La frana di Coltrondo ha creato, tra l'autunno e l'inverno 2014, un sacco di problemi ai comelicensi, costretti a transitare per la strettoia pericolosa di Bus de Val o a circumnavigare la valle salendo sul passo Sant'Antonio. Il ritorno del traffico sulla Statale 52 carnica è da allora regolato da un semaforo. Le difficoltà, dunque, sono continuate. Ma in due anni, il Comelico è riuscito non solo a farsi finanziare un traforo, la cui costruzione andrà in appalto nel 2019, per essere terminato entro il 2022, ma anche a ottenere una rinnovata messa in sicurezza della Carnica, con il prolungamento della galleria paramassi: 30 metri da una parte, 70 dall'altra.

E come riconosce il sindaco Buzzo, «il risultato non sarebbe stato possibile, prescindendo da una forte unità d'intenti». Unità che Zaia e Delrio vogliono mantenere anche per quello che si presenta come il “sogno” dei bellunesi, una rinnovata ferrovia con il collegamento fino a Cortina e poi a Dobbiaco. “La cura del ferro” la chiama lo stesso Delrio. «È uno dei punti qualificanti del governo. Stiamo investendo sui grandi assi di comunicazione, sul potenziamento dei collegamenti ferroviari nei porti e vogliamo dare le medesime opportunità alle aree poco e mal connesse. Finora sono stati a torto considerati “rami secchi”. Sta a noi valorizzarli e tramutarli in asset strategici per il territorio. Per il Bellunese e le Dolomiti c'è l'impegno mio personale, del ministero e del governo a un ampio programma di ammodernamento dell'infrastruttura ferroviaria».

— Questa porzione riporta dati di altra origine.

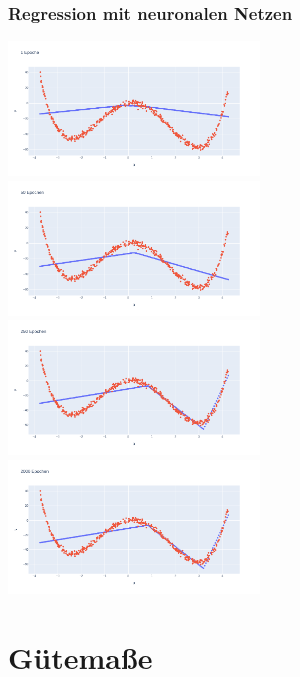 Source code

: 
\begin{frame}
\frametitle{Regression mit neuronalen Netzen}

\begin{center}
	\includegraphics[width=0.5\textwidth]{fig8/nn_quartic_e1.png}%
	\includegraphics[width=0.5\textwidth]{fig8/nn_quartic_e50.png}
	\includegraphics[width=0.5\textwidth]{fig8/nn_quartic_e250.png}%
	\includegraphics[width=0.5\textwidth]{fig8/nn_quartic_e2000.png}
\end{center}

\end{frame}


\section{Gütemaße}



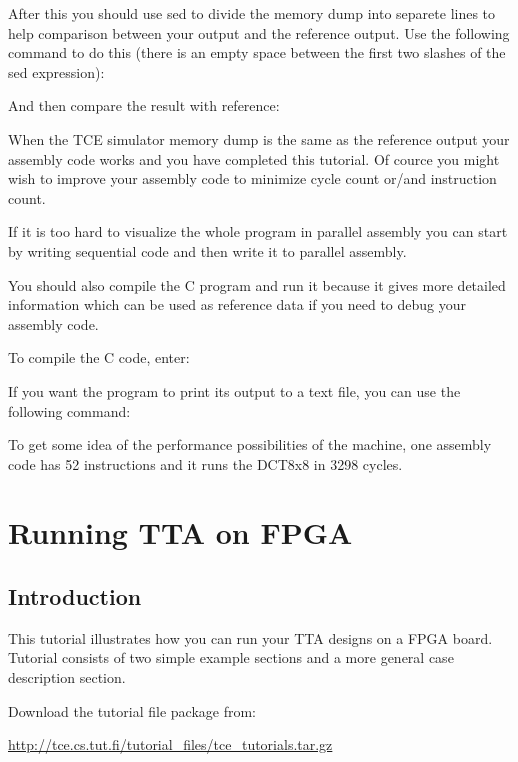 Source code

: \documentclass[twoside]{tceusermanual}
\begin{document}
After this you should use sed to divide the memory dump into separete lines
to help comparison between your output and the reference output. Use the
following command to do this (there is an empty space between the
first two slashes of the sed expression):


And then compare the result with reference:


When the TCE simulator memory dump is the same as the reference output your
assembly code works and you have completed this tutorial. Of
cource you might wish to improve your assembly code to minimize cycle
count or/and instruction count.

If it is too hard to visualize the whole program in parallel assembly
you can start by writing sequential code and then write it to
parallel assembly.

You should also compile the C program and run it because it gives more
detailed information which can be used as reference data if you need to debug
your assembly code.

To compile the C code, enter:


If you want the program to print its output to a text file, you can use the
following command:



To get some idea of the performance possibilities of the machine,
one assembly code has 52 instructions and it runs the DCT8x8 in
3298 cycles.


\section{Running TTA on FPGA}
\label{sec:fpgatutorial}

\subsection{Introduction}
This tutorial illustrates how you can run your TTA designs on a FPGA board.
Tutorial consists of two simple example sections and a more general case
description section.

Download the tutorial file package from:

\url{http://tce.cs.tut.fi/tutorial_files/tce_tutorials.tar.gz}\\
\end{document}

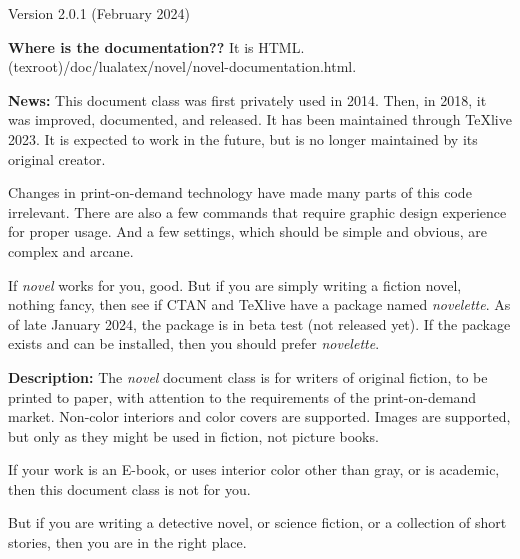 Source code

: \documentclass[v2]{novel} %
\begin{document}
\thispagestyle{empty}
\begin{ChapterStart}[8]
\vspace{\nbs} %
\vspace{\nbs}
{\centering Version 2.0.1 (February 2024)\par}
\end{ChapterStart}

\textbf{Where is the documentation??} It is HTML.\\
(texroot)/doc/lualatex/novel/novel-documentation.html.

\scenebreak

\textbf{News:} This document class was first privately used in 2014.
Then, in 2018, it was improved, documented, and released. It has been
maintained through TeXlive 2023. It is expected to work in the future, but is
no longer maintained by its original creator.\par
Changes in print-on-demand technology have made many parts of this code
irrelevant. There are also a few commands that require graphic design
experience for proper usage. And a few settings, which should be simple and
obvious, are complex and arcane.\par
If \emph{novel} works for you, good. But if you are simply writing a fiction
novel, nothing fancy, then see if CTAN and TeXlive have a package named
\emph{novelette}. As of late January 2024, the package is in beta test
(not released yet). If the package exists and can be installed, then you
should prefer \emph{novelette}. 

\scenebreak

\textbf{Description:} The \emph{novel} document class is for writers of
original fiction, to be printed to paper, with attention to the requirements
of the print-on-demand market. Non-color interiors and color covers are
supported. Images are supported, but only as they might be used in fiction,
not picture books.

If your work is an E-book, or uses interior color other than gray, or is
academic, then this document class is not for you. 

But if you are writing a detective novel, or science fiction, or a collection
of short stories, then you are in the right place.

\makeatletter\nocle@rtoendtrue\makeatother %
\end{document}
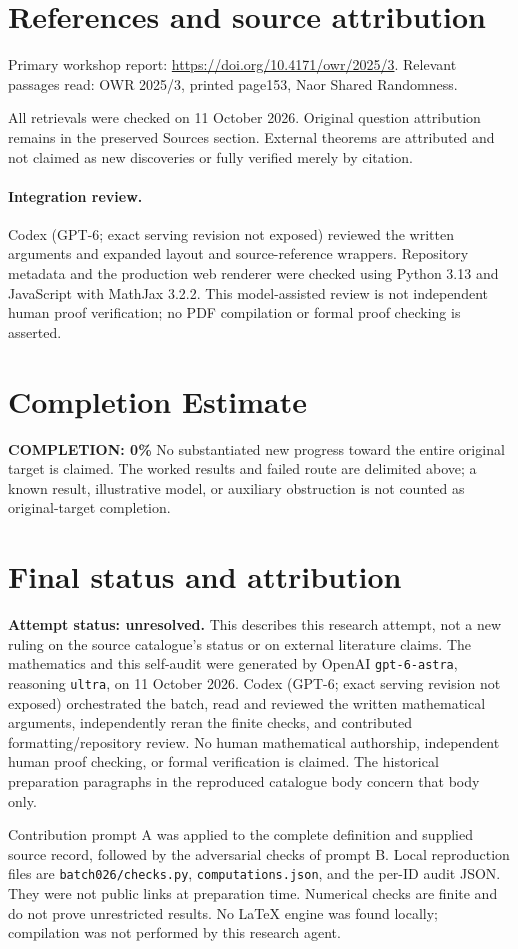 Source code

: \documentclass[11pt]{article}
\begin{document}
\section{References and source attribution}
Primary workshop report: \url{https://doi.org/10.4171/owr/2025/3}. Relevant passages read: OWR 2025/3, printed page153, Naor Shared Randomness.

All retrievals were checked on 11 October 2026. Original question attribution remains in the preserved Sources section. External theorems are attributed and not claimed as new discoveries or fully verified merely by citation.


\paragraph{Integration review.} Codex (GPT-6; exact serving revision not exposed) reviewed the written arguments and expanded layout and source-reference wrappers. Repository metadata and the production web renderer were checked using Python 3.13 and JavaScript with MathJax 3.2.2. This model-assisted review is not independent human proof verification; no PDF compilation or formal proof checking is asserted.

\section{Completion Estimate}
\noindent\textbf{COMPLETION: 0\%}
No substantiated new progress toward the entire original target is claimed. The worked results and failed route are delimited above; a known result, illustrative model, or auxiliary obstruction is not counted as original-target completion.

\section{Final status and attribution}
\textbf{Attempt status: unresolved.} This describes this research attempt, not a new ruling on the source catalogue's status or on external literature claims.
The mathematics and this self-audit were generated by OpenAI \texttt{gpt-6-astra}, reasoning \texttt{ultra}, on 11 October 2026. Codex (GPT-6; exact serving revision not exposed) orchestrated the batch, read and reviewed the written mathematical arguments, independently reran the finite checks, and contributed formatting/repository review. No human mathematical authorship, independent human proof checking, or formal verification is claimed. The historical preparation paragraphs in the reproduced catalogue body concern that body only.

Contribution prompt A was applied to the complete definition and supplied source record, followed by the adversarial checks of prompt B. Local reproduction files are \texttt{batch026/checks.py}, \texttt{computations.json}, and the per-ID audit JSON. They were not public links at preparation time. Numerical checks are finite and do not prove unrestricted results. No LaTeX engine was found locally; compilation was not performed by this research agent.
\end{document}
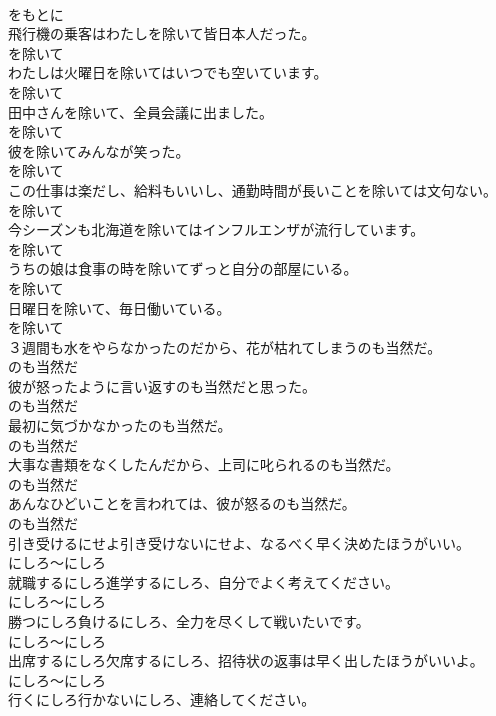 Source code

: \documentclass[8pt]{extreport}
\begin{document}
\begin{CJK}{UTF8}{min}
\\	をもとに
\\	飛行機の乗客はわたしを除いて皆日本人だった。	
\\	を除いて
\\	わたしは火曜日を除いてはいつでも空いています。	
\\	を除いて
\\	田中さんを除いて、全員会議に出ました。	
\\	を除いて
\\	彼を除いてみんなが笑った。	
\\	を除いて
\\	この仕事は楽だし、給料もいいし、通勤時間が長いことを除いては文句ない。	
\\	を除いて
\\	今シーズンも北海道を除いてはインフルエンザが流行しています。	
\\	を除いて
\\	うちの娘は食事の時を除いてずっと自分の部屋にいる。	
\\	を除いて
\\	日曜日を除いて、毎日働いている。	
\\	を除いて
\\	３週間も水をやらなかったのだから、花が枯れてしまうのも当然だ。	
\\	のも当然だ
\\	彼が怒ったように言い返すのも当然だと思った。	
\\	のも当然だ
\\	最初に気づかなかったのも当然だ。	
\\	のも当然だ
\\	大事な書類をなくしたんだから、上司に叱られるのも当然だ。	
\\	のも当然だ
\\	あんなひどいことを言われては、彼が怒るのも当然だ。	
\\	のも当然だ
\\	引き受けるにせよ引き受けないにせよ、なるべく早く決めたほうがいい。	
\\	にしろ～にしろ
\\	就職するにしろ進学するにしろ、自分でよく考えてください。	
\\	にしろ～にしろ
\\	勝つにしろ負けるにしろ、全力を尽くして戦いたいです。	
\\	にしろ～にしろ
\\	出席するにしろ欠席するにしろ、招待状の返事は早く出したほうがいいよ。	
\\	にしろ～にしろ
\\	行くにしろ行かないにしろ、連絡してください。	

\end{CJK}
\end{document}
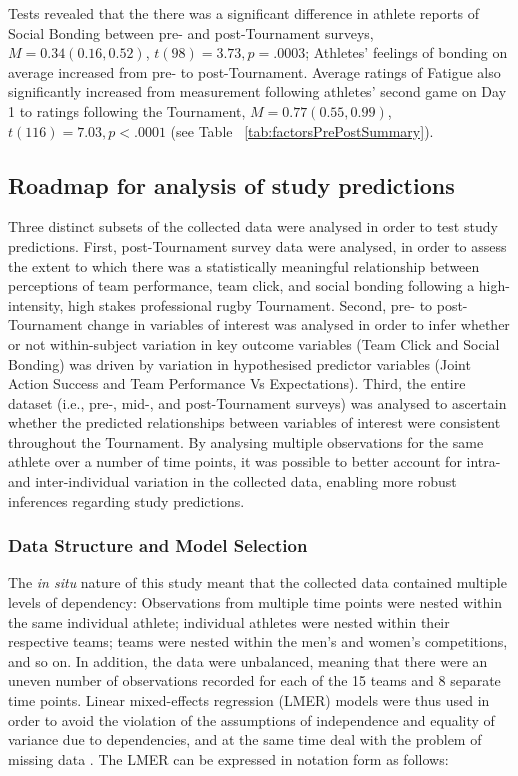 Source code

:  Tests revealed that the there was a significant difference in athlete reports of Social Bonding between pre- and post-Tournament surveys, $M = 0.34 (0.16, 0.52)$, $t(98)= 3.73, p = .0003$; Athletes' feelings of bonding on average increased from pre- to post-Tournament.  Average ratings of Fatigue also significantly increased from measurement following athletes' second game on Day 1 to ratings following the Tournament, $M =  0.77 (0.55, 0.99)$, $t(116)= 7.03, p < .0001$ (see Table ~\ref{tab:factorsPrePostSummary}).

 \begin{landscape}
 
  \end{landscape}
 \restoregeometry



\subsection{Roadmap for analysis of study predictions}
Three distinct subsets of the collected data were analysed in order to test study predictions. First, post-Tournament survey data were analysed, in order to assess the extent to which there was a statistically meaningful relationship between perceptions of team performance, team click, and social bonding following a high-intensity, high stakes professional rugby Tournament.  Second, pre- to post-Tournament change in variables of interest was analysed in order to infer whether or not within-subject variation in key outcome variables (Team Click and Social Bonding) was driven by variation in hypothesised predictor variables (Joint Action Success and Team Performance Vs Expectations). Third, the entire dataset (i.e., pre-, mid-, and post-Tournament surveys) was analysed to ascertain whether the predicted relationships between variables of interest were consistent throughout the Tournament.  By analysing multiple observations for the same athlete over a number of time points, it was possible to better account for intra- and inter-individual variation in the collected data, enabling more robust inferences regarding study predictions.

\subsubsection{Data Structure and Model Selection}
The \textit{in situ} nature of this study meant that the collected data contained multiple levels of dependency: Observations from multiple time points were nested within the same individual athlete; individual athletes were nested within their respective teams; teams were nested within the men’s and women’s competitions, and so on.  In addition, the data were unbalanced, meaning that there were an uneven number of observations recorded for each of the 15 teams and 8 separate time points. Linear mixed-effects regression (LMER) models were thus used in order to avoid the violation of the assumptions of independence and equality of variance due to dependencies, and at the same time deal with the problem of missing data \citep{Quene2004,Field2012}.  The LMER can be expressed in notation form as follows:


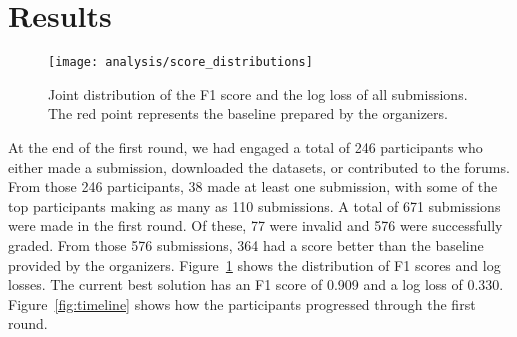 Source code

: \documentclass[sigconf]{acmart}
\begin{document}
\section{Results}


\begin{figure}[t]
\centering
\texttt{[image: analysis/score\_distributions]}
\caption[dummy]{Joint distribution of the F1 score and the log loss of all submissions.{\footnotemark} The red point represents the baseline prepared by the organizers.}
\label{fig:jointplot}
\end{figure}



At the end of the first round, we had engaged a total of 246 participants who either made a submission, downloaded the datasets, or contributed to the forums. From those 246 participants, 38 made at least one submission, with some of the top participants making as many as 110 submissions. %
A total of 671 submissions were made in the first round. Of these, 77 were invalid and 576 were successfully graded.
From those 576 submissions, 364 had a score better than the baseline provided by the organizers. Figure~\ref{fig:jointplot} shows the distribution of F1 scores and log losses.
The current best solution has an F1 score of 0.909 and a log loss of 0.330. %
Figure~\ref{fig:timeline} shows how the participants progressed through the first round.
\end{document}
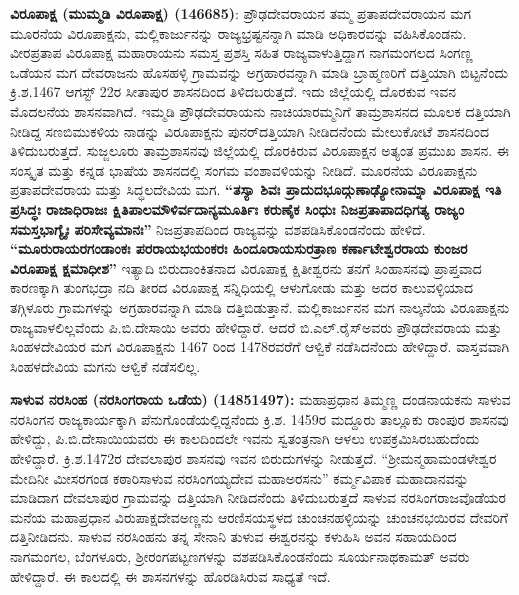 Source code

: \textbf{ ವಿರೂಪಾಕ್ಷ (ಮುಮ್ಮಡಿ ವಿರೂಪಾಕ್ಷ) (146685)}: ಪ್ರೌಢದೇವರಾಯನ ತಮ್ಮ ಪ್ರತಾಪದೇವರಾಯನ ಮಗ ಮೂರನೆಯ ವಿರೂಪಾಕ್ಷನು, ಮಲ್ಲಿಕಾರ್ಜುನನ್ನು ರಾಜ್ಯಭ್ರಷ್ಟನನ್ನಾಗಿ ಮಾಡಿ ಅಧಿಕಾರವನ್ನು ವಹಿಸಿಕೊಂಡನು. ವೀರಪ್ರತಾಪ ವಿರೂಪಾಕ್ಷ ಮಹಾರಾಯನು ಸಮಸ್ತ ಪ್ರಶಸ್ತಿ ಸಹಿತ ರಾಜ್ಯವಾಳುತ್ತಿದ್ದಾಗ ನಾಗಮಂಗಲದ ಸಿಂಗಣ್ಣ ಒಡೆಯನ ಮಗ ದೇವರಾಜನು ಹೊಸಹಳ್ಳಿ ಗ್ರಾಮವನ್ನು ಅಗ್ರಹಾರವನ್ನಾಗಿ ಮಾಡಿ ಬ್ರಾಹ್ಮಣರಿಗೆ ದತ್ತಿಯಾಗಿ ಬಿಟ್ಟನೆಂದು ಕ್ರಿ.ಶ.1467 ಆಗಸ್ಟ್​ 22ರ ಸೀತಾಪುರ ಶಾಸನದಿಂದ ತಿಳಿದಬರುತ್ತದೆ. ಇದು ಜಿಲ್ಲೆಯಲ್ಲಿ ದೊರಕುವ ಇವನ ಮೊದಲನೆಯ ಶಾಸನವಾಗಿದೆ. ಇಮ್ಮಡಿ ಪ್ರೌಢದೇವರಾಯನು ನಾಚಿಯಾರಮ್ಮನಿಗೆ ತಾಮ್ರಶಾಸನದ ಮೂಲಕ ದತ್ತಿಯಾಗಿ ನೀಡಿದ್ದ ಸಣಬಿಮುಕಳಿಯ ನಾಡನ್ನು ವಿರೂಪಾಕ್ಷನು ಪುನರ್​ದತ್ತಿಯಾಗಿ ನೀಡಿದನೆಂದು ಮೇಲುಕೋಟೆ ಶಾಸನದಿಂದ ತಿಳಿದುಬರುತ್ತದೆ. ಸುಜ್ಜಲೂರು ತಾಮ್ರಶಾಸನವು ಜಿಲ್ಲೆಯಲ್ಲಿ ದೊರಕಿರುವ ವಿರೂಪಾಕ್ಷನ ಅತ್ಯಂತ ಪ್ರಮುಖ ಶಾಸನ. ಈ ಸಂಸ್ಕೃತ ಮತ್ತು ಕನ್ನಡ ಭಾಷೆಯ ಶಾಸನದಲ್ಲಿ ಸಂಗಮ ವಂಶಾವಳಿಯನ್ನು ನೀಡಿದೆ. ಮೂರನೆಯ ವಿರೂಪಾಕ್ಷನು ಪ್ರತಾಪದೇವರಾಯ ಮತ್ತು ಸಿದ್ಧಲದೇವಿಯ ಮಗ. \textbf{“ತಸ್ಯಾ ಶಿವಃ ಪ್ರಾದುದಭೂದ್ಗುಣಾಢ್ಯೋನಾಮ್ನಾ ವಿರೂಪಾಕ್ಷ ಇತಿ ಪ್ರಸಿದ್ಧಃ ರಾಜಾಧಿರಾಜಃ ಕ್ಷಿತಿಪಾಲಮೌಳಿರ್ವದಾನ್ಯಮೂರ್ತಿಃ ಕರುಣೈಕ ಸಿಂಧುಃ ನಿಜಪ್ರತಾಪಾದಧಿಗತ್ಯ ರಾಜ್ಯಂ ಸಮಸ್ತಭಾಗ್ಯೈಃ ಪರಿಸೇವ್ಯಮಾನಃ”} ನಿಜಪ್ರತಾಪದಿಂದ ರಾಜ್ಯವನ್ನು ವಶಪಡಿಸಿಕೊಂಡನೆಂದು ಹೇಳಿದೆ. \textbf{“ಮೂರುರಾಯರಗಂಡಾಂಕಃ ಪರರಾಯಭಯಂಕರಃ ಹಿಂದೂರಾಯಸುರತ್ರಾಣ ಕರ್ಣಾಟೇಶ್ವರರಾಯ ಕುಂಜರ ವಿರೂಪಾಕ್ಷ ಕ್ಷಮಾಧೀಶ”} ಇತ್ಯಾದಿ ಬಿರುದಾಂಕಿತನಾದ ವಿರೂಪಾಕ್ಷ ಕ್ಷಿತೀಶ್ವರನು ತನಗೆ ಸಿಂಹಾಸನವು ಪ್ರಾಪ್ತವಾದ ಕಾರಣಕ್ಕಾಗಿ ತುಂಗಭದ್ರಾ ನದಿ ತೀರದ ವಿರೂಪಾಕ್ಷ ಸನ್ನಿಧಿಯಲ್ಲಿ ಆಳುಗೋಡು ಮತ್ತು ಅದರ ಕಾಲುವಳ್ಳಿಯಾದ ತಗ್ಗಿಳೂರು ಗ್ರಾಮಗಳನ್ನು ಅಗ್ರಹಾರವನ್ನಾಗಿ ಮಾಡಿ ದತ್ತಿಬಿಡುತ್ತಾನೆ. ಮಲ್ಲಿಕಾರ್ಜುನನ ಮಗ ನಾಲ್ಕನೆಯ ವಿರೂಪಾಕ್ಷನು ರಾಜ್ಯವಾಳಲಿಲ್ಲವೆಂದು ಪಿ.ಬಿ.ದೇಸಾಯಿ ಅವರು ಹೇಳಿದ್ದಾರೆ. ಆದರೆ ಬಿ.ಎಲ್​.ರೈಸ್​ ಅವರು ಪ್ರೌಢದೇವರಾಯ ಮತ್ತು ಸಿಂಹಳದೇವಿಯರ ಮಗ ವಿರೂಪಾಕ್ಷನು 1467 ರಿಂದ 1478ರವರೆಗೆ ಆಳ್ವಿಕೆ ನಡೆಸಿದನೆಂದು ಹೇಳಿದ್ದಾರೆ. ವಾಸ್ತವವಾಗಿ ಸಿಂಹಳದೇವಿಯ ಮಗನು ಆಳ್ವಿಕೆ ನಡೆಸಲಿಲ್ಲ.

\textbf{ ಸಾಳುವ ನರಸಿಂಹ (ನರಸಿಂಗರಾಯ ಒಡೆಯ) (14851497):} ಮಹಾಪ್ರಧಾನ ತಿಮ್ಮಣ್ಣ ದಂಡನಾಯಕನು ಸಾಳುವ ನರಸಿಂಗನ ರಾಜ್ಯಕಾರ್ಯಕ್ಕಾಗಿ ಪೆನುಗೊಂಡೆಯಲ್ಲಿದ್ದನೆಂದು ಕ್ರಿ.ಶ. 1459ರ ಮದ್ದೂರು ತಾಲ್ಲೂಕು ರಾಂಪುರ ಶಾಸನವು ಹೇಳಿದ್ದು, ಪಿ.ಬಿ.ದೇಸಾಯಿಯವರು ಈ ಕಾಲದಿಂದಲೇ ಇವನು ಸ್ವತಂತ್ರನಾಗಿ ಆಳಲು ಉಪಕ್ರಮಿಸಿರಬಹುದೆಂದು ಹೇಳಿದ್ದಾರೆ. ಕ್ರಿ.ಶ.1472ರ ದೇವಲಾಪುರ ಶಾಸನವು ಇವನ ಬಿರುದುಗಳನ್ನು ನೀಡುತ್ತದೆ. “ಶ‍್ರೀಮನ್ಮಹಾಮಂಡಳೇಶ್ವರ ಮೇದಿನೀ ಮೀಸರಗಂಡ ಕಠಾರಿಸಾಳುವ ನರಸಿಂಗಯ್ಯದೇವ ಮಹಾಅರಸನು” ಕರ್ಮ್ಮವಿಪಾಕ ಮಹಾದಾನವನ್ನು ಮಾಡಿದಾಗ ದೇವಲಾಪುರ ಗ್ರಾಮವನ್ನು ದತ್ತಿಯಾಗಿ ನೀಡಿದನೆಂದು ತಿಳಿದುಬರುತ್ತದೆ ಸಾಳುವ ನರಸಿಂಗರಾಜವೊಡೆಯರ ಮನೆಯ ಮಹಾಪ್ರಧಾನ ವಿರುಪಾಕ್ಷದೇವಅಣ್ಣನು ಆರಣಿಸಯಸ್ಥಳದ ಚುಂಚನಹಳ್ಳಿಯನ್ನು ಚುಂಚನಭಯಿರವ ದೇವರಿಗೆ ದತ್ತಿ\break ನೀಡಿದನು. ಸಾಳುವ ನರಸಿಂಹನು ತನ್ನ ಸೇನಾನಿ ತುಳುವ ಈಶ್ವರನನ್ನು ಕಳುಹಿಸಿ ಅವನ ಸಹಾಯದಿಂದ ನಾಗಮಂಗಲ, ಬೆಂಗಳೂರು, ಶ‍್ರೀರಂಗಪಟ್ಟಣಗಳನ್ನು ವಶಪಡಿಸಿಕೊಂಡನೆಂದು ಸೂರ್ಯನಾಥಕಾಮತ್​ ಅವರು ಹೇಳಿದ್ದಾರೆ. ಈ ಕಾಲದಲ್ಲಿ ಈ ಶಾಸನಗಳನ್ನು ಹೊರಡಿಸಿರುವ ಸಾಧ್ಯತೆ ಇದೆ.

Ed è quanto, nella sostanza, ha sempre ripetuto Zaia. Ma Coltrondo, da una parte, e il treno delle Dolomiti dall'altra, sono opere condivise anche dai vari De Menech, Piccoli di Fi, D'Incà del M5S, Bellot di “Fare”. Tutti con la stessa forza e determinazione. «Ci siamo riusciti grazie soprattutto alla capacità degli amministratori locali, sindaci in primo luogo», riconosce De Menech, «a stilare un elenco delle priorità e a mettere da parte le aspettative dei singoli Comuni in favore di una visione complessiva della provincia. Può apparire retorico, ma è stato un bel lavoro di squadra. Adesso è il momento di concentrarci sulla ferrovia: l'elettrificazione comporta cambiamenti importanti nella mobilità, avremo un territorio più sostenibile dal punto di vista ambientale».